(Saved entries)
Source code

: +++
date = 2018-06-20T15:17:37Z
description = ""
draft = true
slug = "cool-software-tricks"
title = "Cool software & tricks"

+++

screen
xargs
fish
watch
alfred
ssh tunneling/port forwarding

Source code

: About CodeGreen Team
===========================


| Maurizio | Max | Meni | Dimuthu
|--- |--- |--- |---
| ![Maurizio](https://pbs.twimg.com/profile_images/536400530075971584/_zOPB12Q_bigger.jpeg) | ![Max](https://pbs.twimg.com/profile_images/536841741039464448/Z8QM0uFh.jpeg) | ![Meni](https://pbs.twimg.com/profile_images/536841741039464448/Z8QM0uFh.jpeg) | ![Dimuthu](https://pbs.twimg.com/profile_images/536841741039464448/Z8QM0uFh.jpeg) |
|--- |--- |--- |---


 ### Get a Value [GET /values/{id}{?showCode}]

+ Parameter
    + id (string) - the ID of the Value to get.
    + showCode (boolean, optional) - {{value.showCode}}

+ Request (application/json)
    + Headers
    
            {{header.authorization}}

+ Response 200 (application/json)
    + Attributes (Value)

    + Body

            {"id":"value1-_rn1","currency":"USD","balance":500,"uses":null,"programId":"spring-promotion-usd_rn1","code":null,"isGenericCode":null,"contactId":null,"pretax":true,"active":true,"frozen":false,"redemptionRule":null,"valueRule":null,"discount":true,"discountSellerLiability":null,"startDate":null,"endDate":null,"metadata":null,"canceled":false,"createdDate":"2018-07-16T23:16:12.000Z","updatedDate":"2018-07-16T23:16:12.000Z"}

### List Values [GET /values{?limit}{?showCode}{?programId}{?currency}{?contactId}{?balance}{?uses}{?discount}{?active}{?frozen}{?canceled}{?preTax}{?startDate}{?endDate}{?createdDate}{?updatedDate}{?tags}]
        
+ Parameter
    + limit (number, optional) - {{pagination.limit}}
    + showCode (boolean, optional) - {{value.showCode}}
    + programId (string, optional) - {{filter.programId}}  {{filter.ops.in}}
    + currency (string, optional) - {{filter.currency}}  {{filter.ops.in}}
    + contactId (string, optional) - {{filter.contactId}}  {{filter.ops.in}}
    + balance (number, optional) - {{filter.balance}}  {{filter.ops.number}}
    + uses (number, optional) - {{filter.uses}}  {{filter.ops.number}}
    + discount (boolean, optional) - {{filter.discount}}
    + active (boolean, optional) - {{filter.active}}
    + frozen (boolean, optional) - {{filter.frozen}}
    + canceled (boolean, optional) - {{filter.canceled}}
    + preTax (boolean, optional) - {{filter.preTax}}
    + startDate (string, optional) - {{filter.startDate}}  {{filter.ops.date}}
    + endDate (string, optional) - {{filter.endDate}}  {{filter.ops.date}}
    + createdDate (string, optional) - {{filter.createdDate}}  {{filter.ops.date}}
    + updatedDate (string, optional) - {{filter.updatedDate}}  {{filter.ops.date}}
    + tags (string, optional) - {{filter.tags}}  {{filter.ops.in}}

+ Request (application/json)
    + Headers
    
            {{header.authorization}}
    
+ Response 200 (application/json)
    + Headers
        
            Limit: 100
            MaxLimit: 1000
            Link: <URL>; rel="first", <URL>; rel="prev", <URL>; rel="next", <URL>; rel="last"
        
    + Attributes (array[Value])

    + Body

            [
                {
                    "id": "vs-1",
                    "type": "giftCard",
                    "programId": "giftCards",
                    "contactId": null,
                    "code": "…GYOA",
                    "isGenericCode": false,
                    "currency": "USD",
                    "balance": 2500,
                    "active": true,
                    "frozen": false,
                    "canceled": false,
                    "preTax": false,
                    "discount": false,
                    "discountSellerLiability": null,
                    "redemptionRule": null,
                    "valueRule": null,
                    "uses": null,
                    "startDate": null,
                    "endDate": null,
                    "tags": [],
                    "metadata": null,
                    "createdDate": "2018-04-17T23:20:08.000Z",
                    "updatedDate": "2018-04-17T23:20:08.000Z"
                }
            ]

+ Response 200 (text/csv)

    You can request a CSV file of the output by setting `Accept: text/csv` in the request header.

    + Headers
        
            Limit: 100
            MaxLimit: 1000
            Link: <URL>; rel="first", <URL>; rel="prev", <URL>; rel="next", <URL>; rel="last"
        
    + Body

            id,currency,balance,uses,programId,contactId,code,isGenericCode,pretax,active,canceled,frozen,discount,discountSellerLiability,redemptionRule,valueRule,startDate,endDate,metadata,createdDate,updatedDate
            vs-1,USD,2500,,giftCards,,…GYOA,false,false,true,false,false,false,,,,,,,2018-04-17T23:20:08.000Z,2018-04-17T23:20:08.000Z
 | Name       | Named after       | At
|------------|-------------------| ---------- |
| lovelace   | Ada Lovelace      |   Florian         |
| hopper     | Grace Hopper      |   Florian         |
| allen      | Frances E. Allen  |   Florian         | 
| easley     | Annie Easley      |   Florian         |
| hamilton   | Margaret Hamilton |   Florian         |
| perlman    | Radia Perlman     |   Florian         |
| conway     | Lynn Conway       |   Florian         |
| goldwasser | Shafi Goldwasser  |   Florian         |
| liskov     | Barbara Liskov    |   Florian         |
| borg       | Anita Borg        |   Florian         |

EXERCISE DETAILS: Every line that contains "Maurizio" should be copied out of the data.

COMPLETED TASK:
| Maurizio | Max | Meni | Dimuthu
| ![Maurizio](https://pbs.twimg.com/profile_images/536400530075971584/_zOPB12Q_bigger.jpeg) | ![Max](https://pbs.twimg.com/profile_images/536841741039464448/Z8QM0uFh.jpeg) | ![Meni](https://pbs.twimg.com/profile_images/536841741039464448/Z8QM0uFh.jpeg) | ![Dimuthu](https://pbs.twimg.com/profile_images/536841741039464448/Z8QM0uFh.jpeg) |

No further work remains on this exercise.